(Stored data)
────────────────
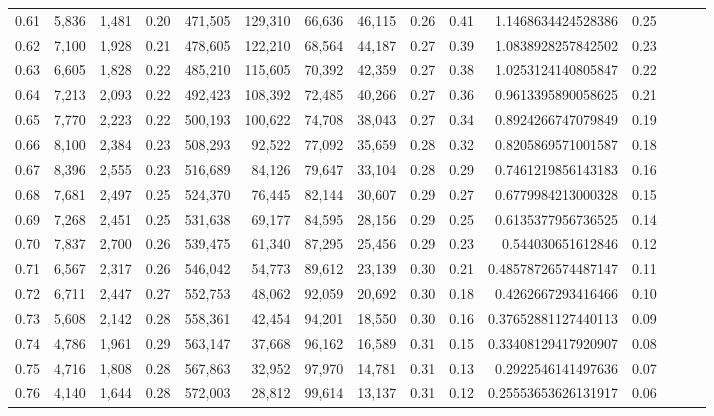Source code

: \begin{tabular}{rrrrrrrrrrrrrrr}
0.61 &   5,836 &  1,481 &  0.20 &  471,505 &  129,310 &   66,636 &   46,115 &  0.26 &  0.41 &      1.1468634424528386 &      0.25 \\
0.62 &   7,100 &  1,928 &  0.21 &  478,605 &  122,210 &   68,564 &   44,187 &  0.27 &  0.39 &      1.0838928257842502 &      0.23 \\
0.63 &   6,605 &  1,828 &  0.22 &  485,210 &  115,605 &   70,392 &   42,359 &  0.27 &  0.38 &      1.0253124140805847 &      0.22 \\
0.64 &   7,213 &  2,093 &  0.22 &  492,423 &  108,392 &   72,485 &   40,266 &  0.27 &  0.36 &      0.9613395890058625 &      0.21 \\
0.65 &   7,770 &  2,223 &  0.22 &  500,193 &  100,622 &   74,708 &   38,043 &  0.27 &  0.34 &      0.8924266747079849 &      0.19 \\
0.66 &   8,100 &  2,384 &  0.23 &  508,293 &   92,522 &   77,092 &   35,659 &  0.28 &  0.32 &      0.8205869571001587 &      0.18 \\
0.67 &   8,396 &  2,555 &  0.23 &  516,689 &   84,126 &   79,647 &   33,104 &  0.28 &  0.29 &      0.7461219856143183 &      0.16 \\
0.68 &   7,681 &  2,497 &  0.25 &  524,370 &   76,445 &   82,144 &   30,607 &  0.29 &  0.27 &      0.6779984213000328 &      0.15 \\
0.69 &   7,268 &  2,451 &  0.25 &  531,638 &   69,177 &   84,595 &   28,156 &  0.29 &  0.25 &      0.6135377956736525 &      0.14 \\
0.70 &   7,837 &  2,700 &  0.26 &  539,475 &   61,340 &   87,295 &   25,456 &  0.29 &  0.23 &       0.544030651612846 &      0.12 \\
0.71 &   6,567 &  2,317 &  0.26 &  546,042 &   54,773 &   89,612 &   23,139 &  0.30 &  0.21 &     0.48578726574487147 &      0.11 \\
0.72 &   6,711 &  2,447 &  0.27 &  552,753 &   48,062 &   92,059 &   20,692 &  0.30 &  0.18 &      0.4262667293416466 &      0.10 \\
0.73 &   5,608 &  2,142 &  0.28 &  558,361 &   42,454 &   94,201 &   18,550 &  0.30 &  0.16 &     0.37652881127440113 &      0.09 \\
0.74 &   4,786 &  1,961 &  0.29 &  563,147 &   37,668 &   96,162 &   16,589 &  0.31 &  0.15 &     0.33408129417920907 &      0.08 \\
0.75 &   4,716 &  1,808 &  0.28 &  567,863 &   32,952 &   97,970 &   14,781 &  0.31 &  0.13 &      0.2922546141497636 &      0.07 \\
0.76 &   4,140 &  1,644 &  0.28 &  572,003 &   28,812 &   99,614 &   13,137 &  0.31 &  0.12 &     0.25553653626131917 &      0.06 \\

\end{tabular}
────────────────
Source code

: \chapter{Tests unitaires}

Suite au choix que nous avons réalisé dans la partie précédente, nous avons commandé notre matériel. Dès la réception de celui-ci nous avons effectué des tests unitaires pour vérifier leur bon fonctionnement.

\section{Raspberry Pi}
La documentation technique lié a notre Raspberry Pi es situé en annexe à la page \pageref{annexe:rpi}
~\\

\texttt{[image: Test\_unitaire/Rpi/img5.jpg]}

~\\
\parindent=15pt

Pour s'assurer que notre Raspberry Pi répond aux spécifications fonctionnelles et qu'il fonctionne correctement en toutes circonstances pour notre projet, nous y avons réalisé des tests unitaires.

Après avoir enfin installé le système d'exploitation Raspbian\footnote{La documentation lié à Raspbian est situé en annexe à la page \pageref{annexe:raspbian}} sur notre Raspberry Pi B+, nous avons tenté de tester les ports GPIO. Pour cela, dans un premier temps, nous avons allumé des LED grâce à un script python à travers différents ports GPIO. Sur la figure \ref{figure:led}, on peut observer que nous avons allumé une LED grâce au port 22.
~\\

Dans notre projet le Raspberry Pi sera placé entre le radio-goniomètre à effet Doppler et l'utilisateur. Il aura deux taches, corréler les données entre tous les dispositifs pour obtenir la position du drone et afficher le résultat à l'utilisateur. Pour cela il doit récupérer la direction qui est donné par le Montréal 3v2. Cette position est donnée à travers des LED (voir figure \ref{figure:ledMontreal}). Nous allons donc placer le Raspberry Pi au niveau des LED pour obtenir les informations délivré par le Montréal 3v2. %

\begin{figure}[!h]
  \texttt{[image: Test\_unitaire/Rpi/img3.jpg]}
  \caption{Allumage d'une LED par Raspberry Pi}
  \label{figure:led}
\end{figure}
────────────────
Problem details: Please copy the lines above from the line with "Suite au choix" up to and including the line with "Pour s'assurer que", exactly as written and with nothing else.

Result of this exercise:
Suite au choix que nous avons réalisé dans la partie précédente, nous avons commandé notre matériel. Dès la réception de celui-ci nous avons effectué des tests unitaires pour vérifier leur bon fonctionnement.

\section{Raspberry Pi}
La documentation technique lié a notre Raspberry Pi es situé en annexe à la page \pageref{annexe:rpi}
~\\

\texttt{[image: Test\_unitaire/Rpi/img5.jpg]}

~\\
\parindent=15pt

Pour s'assurer que notre Raspberry Pi répond aux spécifications fonctionnelles et qu'il fonctionne correctement en toutes circonstances pour notre projet, nous y avons réalisé des tests unitaires.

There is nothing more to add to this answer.